The idea of hygiene, though, was a success. Keeping away from sewage is a great way to prevent cholera and many other diseases. We also now have antibiotics and rehydration fluids to treat cholera, and even a vaccine to prevent it thanks to this combination of experimentation, perseverance, and willingness to abandon bad ideas for the greater good.
“In history and today, people never settle for feeling okay,” says Sydnee McElroy. This refusal to settle is what makes medicine one of the greatest ongoing success stories.
It’s still not over, though. It isn’t even over with cholera: Globally, there are still hundreds of thousands of cases of the illness annually, particularly in areas where sanitation is poor or that have suffered natural disasters. Doctors and policy makers are still working to make sure everyone has cheap, efficient means of treating the disease, and preventing outbreaks in the first place. Undoubtedly, there will be missteps along the way, but each of those failures will show what doesn’t work, bringing us one step closer to one that does.

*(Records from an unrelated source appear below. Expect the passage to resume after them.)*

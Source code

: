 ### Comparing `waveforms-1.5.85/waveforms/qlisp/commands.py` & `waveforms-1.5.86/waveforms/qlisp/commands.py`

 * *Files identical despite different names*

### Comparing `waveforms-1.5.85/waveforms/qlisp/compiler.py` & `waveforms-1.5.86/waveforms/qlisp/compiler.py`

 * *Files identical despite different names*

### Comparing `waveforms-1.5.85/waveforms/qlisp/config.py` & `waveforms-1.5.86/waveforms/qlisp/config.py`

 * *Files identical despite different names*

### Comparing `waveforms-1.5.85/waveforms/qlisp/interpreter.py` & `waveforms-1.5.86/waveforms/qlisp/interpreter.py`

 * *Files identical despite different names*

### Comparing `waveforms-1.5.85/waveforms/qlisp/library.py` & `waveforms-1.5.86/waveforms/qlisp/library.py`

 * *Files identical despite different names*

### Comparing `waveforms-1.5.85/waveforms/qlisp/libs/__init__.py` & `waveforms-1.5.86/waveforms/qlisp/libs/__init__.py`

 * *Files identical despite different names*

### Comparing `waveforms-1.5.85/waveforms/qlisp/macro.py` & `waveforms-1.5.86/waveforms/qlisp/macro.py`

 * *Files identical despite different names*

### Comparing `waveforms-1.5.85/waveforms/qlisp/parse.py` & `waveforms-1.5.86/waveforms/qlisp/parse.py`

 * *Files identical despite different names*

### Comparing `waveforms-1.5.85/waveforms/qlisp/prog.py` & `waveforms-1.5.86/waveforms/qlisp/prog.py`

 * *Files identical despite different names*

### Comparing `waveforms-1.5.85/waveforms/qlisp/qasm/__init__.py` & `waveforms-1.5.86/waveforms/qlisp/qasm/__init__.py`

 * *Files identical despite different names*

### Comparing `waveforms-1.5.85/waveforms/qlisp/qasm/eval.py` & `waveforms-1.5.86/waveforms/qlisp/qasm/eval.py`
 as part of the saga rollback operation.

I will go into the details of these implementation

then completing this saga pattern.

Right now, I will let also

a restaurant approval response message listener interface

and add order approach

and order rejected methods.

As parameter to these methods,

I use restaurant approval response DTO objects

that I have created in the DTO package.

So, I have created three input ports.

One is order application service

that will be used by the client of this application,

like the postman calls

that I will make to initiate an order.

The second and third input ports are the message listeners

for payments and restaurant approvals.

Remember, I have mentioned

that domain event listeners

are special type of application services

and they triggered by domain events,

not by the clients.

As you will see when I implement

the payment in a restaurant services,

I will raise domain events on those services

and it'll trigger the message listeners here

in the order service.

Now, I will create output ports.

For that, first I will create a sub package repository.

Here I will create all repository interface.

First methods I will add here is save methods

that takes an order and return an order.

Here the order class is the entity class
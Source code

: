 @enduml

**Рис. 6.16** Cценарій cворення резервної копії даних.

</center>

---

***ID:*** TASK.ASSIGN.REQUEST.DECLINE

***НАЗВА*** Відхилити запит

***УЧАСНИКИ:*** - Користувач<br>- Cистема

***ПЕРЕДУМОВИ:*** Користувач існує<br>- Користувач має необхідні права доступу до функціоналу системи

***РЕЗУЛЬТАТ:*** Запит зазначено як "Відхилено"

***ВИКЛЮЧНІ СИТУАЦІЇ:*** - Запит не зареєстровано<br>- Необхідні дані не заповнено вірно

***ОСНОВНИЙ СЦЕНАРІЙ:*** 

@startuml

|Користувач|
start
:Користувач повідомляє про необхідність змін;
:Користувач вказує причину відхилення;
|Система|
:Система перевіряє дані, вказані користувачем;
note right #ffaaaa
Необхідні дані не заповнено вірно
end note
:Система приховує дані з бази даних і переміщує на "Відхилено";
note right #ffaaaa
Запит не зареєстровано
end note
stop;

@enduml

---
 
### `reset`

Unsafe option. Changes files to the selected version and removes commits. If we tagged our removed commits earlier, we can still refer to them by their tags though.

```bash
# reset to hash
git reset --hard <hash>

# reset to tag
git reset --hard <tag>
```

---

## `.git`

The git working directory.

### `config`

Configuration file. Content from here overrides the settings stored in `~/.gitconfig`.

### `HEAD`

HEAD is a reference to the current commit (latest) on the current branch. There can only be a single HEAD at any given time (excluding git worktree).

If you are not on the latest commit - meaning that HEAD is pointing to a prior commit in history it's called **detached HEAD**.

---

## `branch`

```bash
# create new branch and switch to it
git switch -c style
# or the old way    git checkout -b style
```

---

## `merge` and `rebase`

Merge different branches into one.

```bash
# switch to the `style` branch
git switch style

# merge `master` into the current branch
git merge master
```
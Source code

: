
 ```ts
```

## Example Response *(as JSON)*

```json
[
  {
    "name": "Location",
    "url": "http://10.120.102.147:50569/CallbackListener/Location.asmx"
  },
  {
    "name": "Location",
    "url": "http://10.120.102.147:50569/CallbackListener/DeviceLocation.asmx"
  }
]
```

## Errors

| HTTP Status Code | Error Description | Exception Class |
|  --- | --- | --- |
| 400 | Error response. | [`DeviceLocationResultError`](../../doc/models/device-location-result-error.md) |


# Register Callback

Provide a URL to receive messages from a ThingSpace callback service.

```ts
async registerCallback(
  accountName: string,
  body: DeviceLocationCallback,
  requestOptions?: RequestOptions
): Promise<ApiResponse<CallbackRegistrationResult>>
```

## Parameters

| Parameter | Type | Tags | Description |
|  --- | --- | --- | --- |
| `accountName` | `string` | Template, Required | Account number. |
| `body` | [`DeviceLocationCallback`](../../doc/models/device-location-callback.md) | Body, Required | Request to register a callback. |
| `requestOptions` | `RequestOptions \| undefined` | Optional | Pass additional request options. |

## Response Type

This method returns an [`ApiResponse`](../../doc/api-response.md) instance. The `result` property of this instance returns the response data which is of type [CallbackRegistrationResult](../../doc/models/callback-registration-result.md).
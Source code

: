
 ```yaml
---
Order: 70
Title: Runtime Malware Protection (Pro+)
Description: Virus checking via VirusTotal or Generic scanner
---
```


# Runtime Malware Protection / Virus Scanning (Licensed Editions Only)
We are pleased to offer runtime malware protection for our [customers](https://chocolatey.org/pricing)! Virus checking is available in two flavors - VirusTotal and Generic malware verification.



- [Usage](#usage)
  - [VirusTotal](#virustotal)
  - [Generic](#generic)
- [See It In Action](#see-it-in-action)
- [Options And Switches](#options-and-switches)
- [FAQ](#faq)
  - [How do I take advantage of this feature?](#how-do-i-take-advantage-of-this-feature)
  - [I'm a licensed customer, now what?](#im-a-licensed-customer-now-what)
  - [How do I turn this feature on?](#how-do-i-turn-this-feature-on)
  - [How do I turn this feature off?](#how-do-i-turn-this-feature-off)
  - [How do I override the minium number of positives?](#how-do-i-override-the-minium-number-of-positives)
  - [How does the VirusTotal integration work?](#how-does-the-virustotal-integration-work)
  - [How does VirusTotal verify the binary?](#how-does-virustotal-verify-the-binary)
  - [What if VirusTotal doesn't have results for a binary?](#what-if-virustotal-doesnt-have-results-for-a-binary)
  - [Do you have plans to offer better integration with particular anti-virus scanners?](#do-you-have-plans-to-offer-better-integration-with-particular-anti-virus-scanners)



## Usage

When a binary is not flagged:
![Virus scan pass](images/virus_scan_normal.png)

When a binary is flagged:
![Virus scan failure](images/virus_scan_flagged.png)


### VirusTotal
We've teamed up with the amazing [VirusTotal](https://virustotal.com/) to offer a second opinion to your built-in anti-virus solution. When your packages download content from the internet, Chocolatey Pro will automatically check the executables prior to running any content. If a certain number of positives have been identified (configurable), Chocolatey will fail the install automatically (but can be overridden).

At some point in the future, we’re almost certainly going to look back on today’s standard medical interventions and realize just how wrong they were. We’re still don’t fully understand and are not very good at managing chronic pain, neurodegenerative disease, and obesity, for example. But we can also be confident that whatever dumb mistakes we’re making today are being made in good faith. “It’s the most human reaction to preserve one’s species to improve one’s existence,” says Justin McElroy, whether we have the knowledge to do that right or not. Problem-solving anything is almost never straightforward, and almost never happens as quickly as we’d like. Medicine puts that into perspective.